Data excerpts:
-------------------------

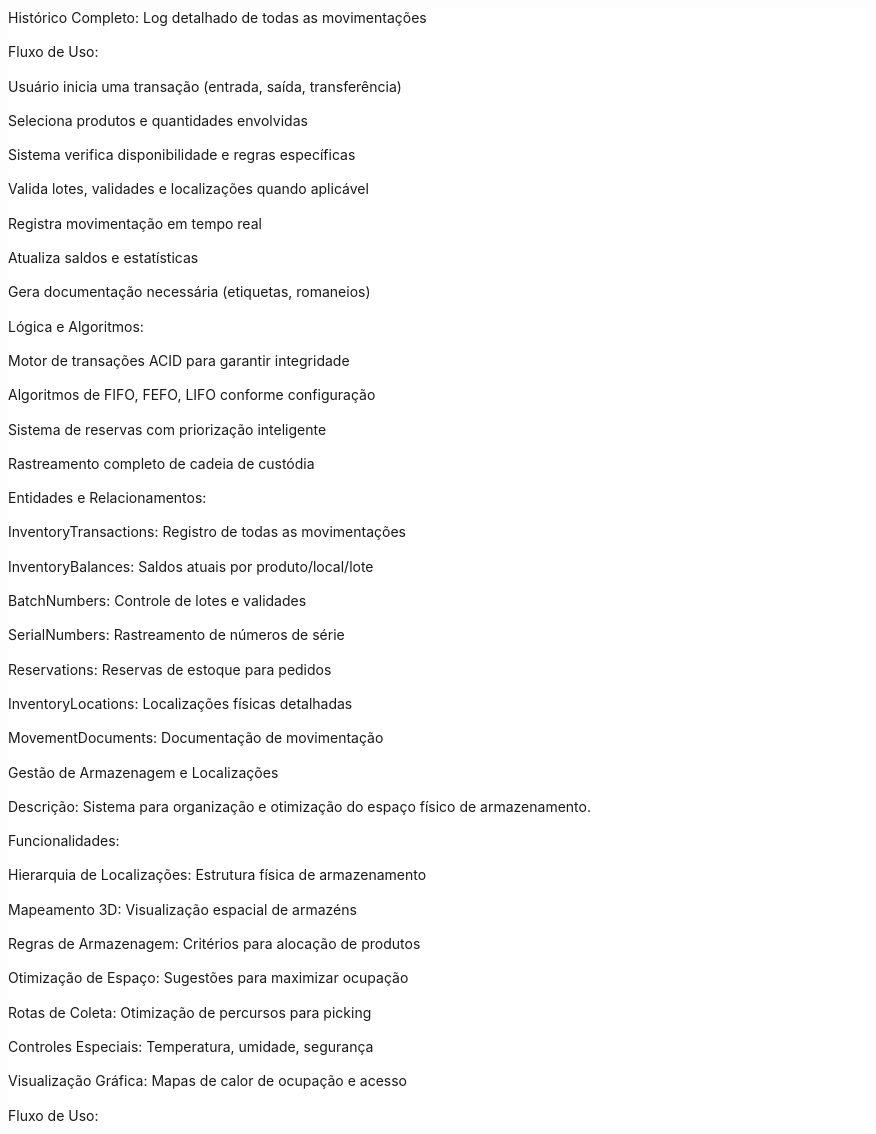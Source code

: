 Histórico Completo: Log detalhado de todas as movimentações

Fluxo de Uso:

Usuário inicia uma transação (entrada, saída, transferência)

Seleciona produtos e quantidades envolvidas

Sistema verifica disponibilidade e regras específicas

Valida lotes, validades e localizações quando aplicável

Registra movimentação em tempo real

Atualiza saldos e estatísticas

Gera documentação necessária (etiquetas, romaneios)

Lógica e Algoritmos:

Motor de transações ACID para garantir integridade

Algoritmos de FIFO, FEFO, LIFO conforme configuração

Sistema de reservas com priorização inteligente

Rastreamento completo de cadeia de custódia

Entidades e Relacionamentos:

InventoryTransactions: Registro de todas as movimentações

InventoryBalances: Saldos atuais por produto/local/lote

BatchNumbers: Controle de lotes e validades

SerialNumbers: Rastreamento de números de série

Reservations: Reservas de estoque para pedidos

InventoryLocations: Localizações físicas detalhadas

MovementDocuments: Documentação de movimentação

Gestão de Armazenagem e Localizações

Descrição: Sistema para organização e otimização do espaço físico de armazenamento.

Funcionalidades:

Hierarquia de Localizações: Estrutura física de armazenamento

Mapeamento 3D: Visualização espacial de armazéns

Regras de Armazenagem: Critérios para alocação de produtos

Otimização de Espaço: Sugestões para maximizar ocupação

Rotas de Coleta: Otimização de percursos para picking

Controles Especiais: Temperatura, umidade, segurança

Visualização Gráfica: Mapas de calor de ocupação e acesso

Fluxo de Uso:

-------------------------

Task instructions: Would you please copy the lines above, from the one holding "Gestão de Armazenagem e Localizações" through the last, and nothing else?

Output:
Gestão de Armazenagem e Localizações

Descrição: Sistema para organização e otimização do espaço físico de armazenamento.

Funcionalidades:

Hierarquia de Localizações: Estrutura física de armazenamento

Mapeamento 3D: Visualização espacial de armazéns

Regras de Armazenagem: Critérios para alocação de produtos

Otimização de Espaço: Sugestões para maximizar ocupação

Rotas de Coleta: Otimização de percursos para picking

Controles Especiais: Temperatura, umidade, segurança

Visualização Gráfica: Mapas de calor de ocupação e acesso

Fluxo de Uso:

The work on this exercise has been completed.